19. the procedure of service through affixture has already been discussed above, along with the ratio of various decisions of Supreme Court and various High Courts and after going through the provisions regarding service by affixture, we found that there is no valid service either on the assessee firm or on its partners. Therefore, the assessment completed by the AO under Section 144/148 cannot be held as valid assessment. The jurisdiction under Section 148 was not properly assumed, therefore, the assessment cannot be held as valid assessment. as we have already discussed that there was no service of notice under Section 148, accordingly there was no jurisdiction to make assessment at the end of AO. The finding of CIT(Appeals) that one of the partners had participated in the assessment proceedings, therefore, this was a technical irregularity in issuing notice under Section 148, cannot be sustained because once the proper jurisdiction has not been assumed, then assessment proceedings cannot be held as valid proceedings.
20. In the case of Varadakanta Mishra v. Orissa High Court, 1976 AIR 1899, the Hon'ble Supreme Court has held that if the order of the initial authority is void, an order of the appellate authority cannot make it valid. Similar view has been taken by the Hon'ble Delhi High Court in the case of Shri Krishna v. CIT (supra), wherein it is held that since the jurisdiction to start assessment under Section 34 depended on very service of the notice. These two ratios are squarely applicable on the facts of the present case.

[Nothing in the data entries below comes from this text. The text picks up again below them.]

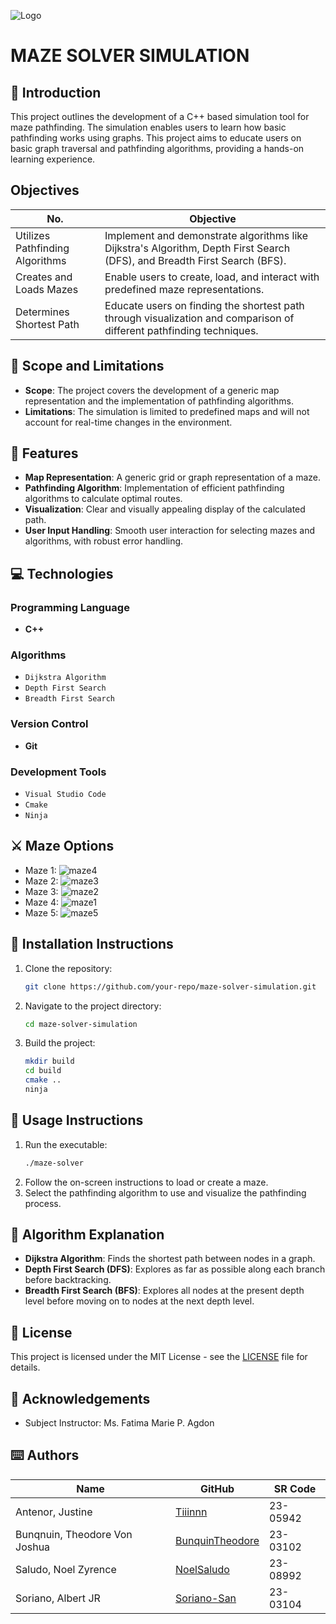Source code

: ![Logo](https://th.bing.com/th/id/OIP.l08hsVrUF_SoftSujEt7aQHaDq?w=349&h=172&c=7&r=0&o=5&dpr=1.1&pid=1.7)

# MAZE SOLVER SIMULATION

## 🎯 Introduction 
This project outlines the development of a C++ based simulation tool for maze pathfinding. The simulation enables users to learn how basic pathfinding works using graphs. This project aims to educate users on basic graph traversal and pathfinding algorithms, providing a hands-on learning experience.

## Objectives

| No.                         | Objective                                                                                          |
|-----------------------------|---------------------------------------------------------------------------------------------------|
| Utilizes Pathfinding Algorithms | Implement and demonstrate algorithms like Dijkstra's Algorithm, Depth First Search (DFS), and Breadth First Search (BFS). |
| Creates and Loads Mazes     | Enable users to create, load, and interact with predefined maze representations.                  |
| Determines Shortest Path    | Educate users on finding the shortest path through visualization and comparison of different pathfinding techniques.|

## 🔬 Scope and Limitations

- **Scope**: The project covers the development of a generic map representation and the implementation of pathfinding algorithms.
- **Limitations**: The simulation is limited to predefined maps and will not account for real-time changes in the environment.

## 👀 Features

- **Map Representation**: A generic grid or graph representation of a maze.
- **Pathfinding Algorithm**: Implementation of efficient pathfinding algorithms to calculate optimal routes.
- **Visualization**: Clear and visually appealing display of the calculated path.
- **User Input Handling**: Smooth user interaction for selecting mazes and algorithms, with robust error handling.

## 💻 Technologies

### Programming Language
- **C++**

### Algorithms
- `Dijkstra Algorithm`
- `Depth First Search`
- `Breadth First Search`

### Version Control
- **Git**

### Development Tools
- `Visual Studio Code`
- `Cmake`
- `Ninja`

## ⚔️ Maze Options
- Maze 1: ![maze4](https://github.com/user-attachments/assets/84c5bbe4-9f35-4e58-9ee6-048c18288d30)
- Maze 2: ![maze3](https://github.com/user-attachments/assets/798003f7-6135-48e9-92ed-cf2807af5c26)
- Maze 3: ![maze2](https://github.com/user-attachments/assets/a8eb900e-e011-460b-85f3-4013c407d5b7)
- Maze 4: ![maze1](https://github.com/user-attachments/assets/c2b5909e-89f7-4f40-8a8f-e728bdd84b2e)
- Maze 5: ![maze5](https://github.com/user-attachments/assets/0d18e2d8-1897-4949-be41-f44712bf42a9)

## 🔧 Installation Instructions

1. Clone the repository: 
    ```bash
    git clone https://github.com/your-repo/maze-solver-simulation.git
    ```
2. Navigate to the project directory:
    ```bash
    cd maze-solver-simulation
    ```
3. Build the project:
    ```bash
    mkdir build
    cd build
    cmake ..
    ninja
    ```

## 🚀 Usage Instructions

1. Run the executable:
    ```bash
    ./maze-solver
    ```
2. Follow the on-screen instructions to load or create a maze.
3. Select the pathfinding algorithm to use and visualize the pathfinding process.

## 🧠 Algorithm Explanation

- **Dijkstra Algorithm**: Finds the shortest path between nodes in a graph.
- **Depth First Search (DFS)**: Explores as far as possible along each branch before backtracking.
- **Breadth First Search (BFS)**: Explores all nodes at the present depth level before moving on to nodes at the next depth level.



## 📄 License

This project is licensed under the MIT License - see the [LICENSE](LICENSE) file for details.

## 🤍 Acknowledgements

- Subject Instructor: Ms. Fatima Marie P. Agdon

## ⌨️ Authors

| Name                          | GitHub                                                | SR Code     |
|-------------------------------|-------------------------------------------------------|-------------|
| Antenor, Justine              | [Tiiinnn](https://github.com/Tiiinnn)                 | 23-05942    |
| Bunqnuin, Theodore Von Joshua | [BunquinTheodore](https://github.com/BunquinTheodore) | 23-03102    |
| Saludo, Noel Zyrence          | [NoelSaludo](https://github.com/NoelSaludo)           | 23-08992    |
| Soriano, Albert JR            | [Soriano-San](https://github.com/Soriano-San)         | 23-03104    |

Jurisdiction to start assessment in response to notice under Section 148 depends upon valid service of notice under Section 148 has been made on the assessee, therefore, the assessment completed cannot be held as valid assessment. In view of all these facts and circumstances, we hold that the assessment completed under Section 144/148 was not a valid assessment. Accordingly the same is quashed.
21. Since we have quashed the assessment completed by the Assessing Officer, therefore, we are not inclined to consider the aspect of validity of initiation of proceedings under Section 147/148, that whether the initiation was proper or whether the necessary approval was validly taken or not. As stated above, the legal ground in regard to service has been allowed by us, therefore, we are not inclined to dispose off the grounds on merits sine we have quashed the assessment itself. Therefore, the appeal of the assessee in case of firm is allowed.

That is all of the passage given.